Rendered images with source text
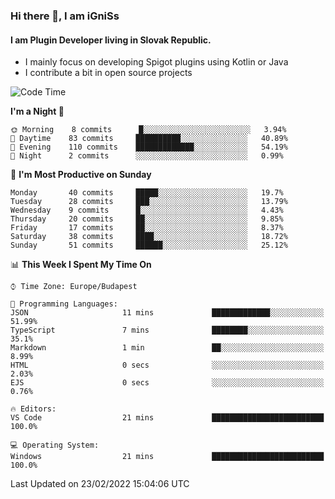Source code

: ### Hi there 👋, I am iGniSs

#### I am Plugin Developer living in Slovak Republic.
- I mainly focus on developing Spigot plugins using Kotlin or Java
- I contribute a bit in open source projects

<!--START_SECTION:waka-->
![Code Time](http://img.shields.io/badge/Code%20Time-778%20hrs%208%20mins-blue)

**I'm a Night 🦉** 

```text
🌞 Morning    8 commits      █░░░░░░░░░░░░░░░░░░░░░░░░   3.94% 
🌆 Daytime    83 commits     ██████████░░░░░░░░░░░░░░░   40.89% 
🌃 Evening    110 commits    █████████████░░░░░░░░░░░░   54.19% 
🌙 Night      2 commits      ░░░░░░░░░░░░░░░░░░░░░░░░░   0.99%

```
📅 **I'm Most Productive on Sunday** 

```text
Monday       40 commits     █████░░░░░░░░░░░░░░░░░░░░   19.7% 
Tuesday      28 commits     ███░░░░░░░░░░░░░░░░░░░░░░   13.79% 
Wednesday    9 commits      █░░░░░░░░░░░░░░░░░░░░░░░░   4.43% 
Thursday     20 commits     ██░░░░░░░░░░░░░░░░░░░░░░░   9.85% 
Friday       17 commits     ██░░░░░░░░░░░░░░░░░░░░░░░   8.37% 
Saturday     38 commits     ████░░░░░░░░░░░░░░░░░░░░░   18.72% 
Sunday       51 commits     ██████░░░░░░░░░░░░░░░░░░░   25.12%

```


📊 **This Week I Spent My Time On** 

```text
⌚︎ Time Zone: Europe/Budapest

💬 Programming Languages: 
JSON                     11 mins             █████████████░░░░░░░░░░░░   51.99% 
TypeScript               7 mins              ████████░░░░░░░░░░░░░░░░░   35.1% 
Markdown                 1 min               ██░░░░░░░░░░░░░░░░░░░░░░░   8.99% 
HTML                     0 secs              ░░░░░░░░░░░░░░░░░░░░░░░░░   2.03% 
EJS                      0 secs              ░░░░░░░░░░░░░░░░░░░░░░░░░   0.76%

🔥 Editors: 
VS Code                  21 mins             █████████████████████████   100.0%

💻 Operating System: 
Windows                  21 mins             █████████████████████████   100.0%

```


 Last Updated on 23/02/2022 15:04:06 UTC
<!--END_SECTION:waka-->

Task brief:
If a line in the records above contains "Sunday", copy that line.

Result for this task:
📅 **I'm Most Productive on Sunday** 
Sunday       51 commits     ██████░░░░░░░░░░░░░░░░░░░   25.12%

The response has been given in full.